Your task: From the line below that contains "1. Configure Loopback and Test DTLN" to the line that contains "Run DTLN with", repeat every line exactly, both ends included, and nothing else.

======== Provided records ========

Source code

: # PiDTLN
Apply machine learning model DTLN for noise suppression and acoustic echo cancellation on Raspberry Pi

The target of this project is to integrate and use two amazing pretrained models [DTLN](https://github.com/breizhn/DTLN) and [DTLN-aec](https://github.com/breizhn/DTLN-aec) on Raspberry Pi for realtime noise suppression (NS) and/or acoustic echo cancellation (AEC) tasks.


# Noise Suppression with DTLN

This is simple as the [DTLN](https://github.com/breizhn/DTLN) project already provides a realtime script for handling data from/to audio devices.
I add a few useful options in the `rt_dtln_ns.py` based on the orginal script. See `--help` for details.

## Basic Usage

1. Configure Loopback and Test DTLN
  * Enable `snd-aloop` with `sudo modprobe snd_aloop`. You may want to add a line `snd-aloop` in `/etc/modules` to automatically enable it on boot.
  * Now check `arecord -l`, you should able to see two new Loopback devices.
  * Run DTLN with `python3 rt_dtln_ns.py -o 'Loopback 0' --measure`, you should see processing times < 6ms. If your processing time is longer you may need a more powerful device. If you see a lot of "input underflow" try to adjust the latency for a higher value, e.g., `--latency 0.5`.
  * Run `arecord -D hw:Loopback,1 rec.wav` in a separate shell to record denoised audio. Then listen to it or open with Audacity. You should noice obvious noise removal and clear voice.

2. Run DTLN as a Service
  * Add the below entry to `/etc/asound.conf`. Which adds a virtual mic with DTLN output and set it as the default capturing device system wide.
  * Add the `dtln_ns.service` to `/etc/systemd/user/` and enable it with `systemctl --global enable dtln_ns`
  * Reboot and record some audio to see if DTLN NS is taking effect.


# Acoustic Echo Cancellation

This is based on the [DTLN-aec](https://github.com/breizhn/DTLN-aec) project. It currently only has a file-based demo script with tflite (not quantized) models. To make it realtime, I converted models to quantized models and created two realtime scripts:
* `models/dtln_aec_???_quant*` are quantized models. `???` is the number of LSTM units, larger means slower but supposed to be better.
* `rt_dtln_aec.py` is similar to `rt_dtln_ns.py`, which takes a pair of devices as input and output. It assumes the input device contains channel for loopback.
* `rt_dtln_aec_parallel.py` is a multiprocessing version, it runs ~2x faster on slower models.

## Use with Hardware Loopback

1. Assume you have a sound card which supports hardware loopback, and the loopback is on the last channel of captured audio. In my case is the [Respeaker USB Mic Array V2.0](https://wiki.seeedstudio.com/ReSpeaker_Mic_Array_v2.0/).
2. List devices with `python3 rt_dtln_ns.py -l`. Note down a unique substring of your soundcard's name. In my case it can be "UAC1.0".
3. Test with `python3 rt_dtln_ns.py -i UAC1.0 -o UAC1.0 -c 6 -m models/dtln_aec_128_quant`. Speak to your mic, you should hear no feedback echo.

========

Completed exercise:
1. Configure Loopback and Test DTLN
  * Enable `snd-aloop` with `sudo modprobe snd_aloop`. You may want to add a line `snd-aloop` in `/etc/modules` to automatically enable it on boot.
  * Now check `arecord -l`, you should able to see two new Loopback devices.
  * Run DTLN with `python3 rt_dtln_ns.py -o 'Loopback 0' --measure`, you should see processing times < 6ms. If your processing time is longer you may need a more powerful device. If you see a lot of "input underflow" try to adjust the latency for a higher value, e.g., `--latency 0.5`.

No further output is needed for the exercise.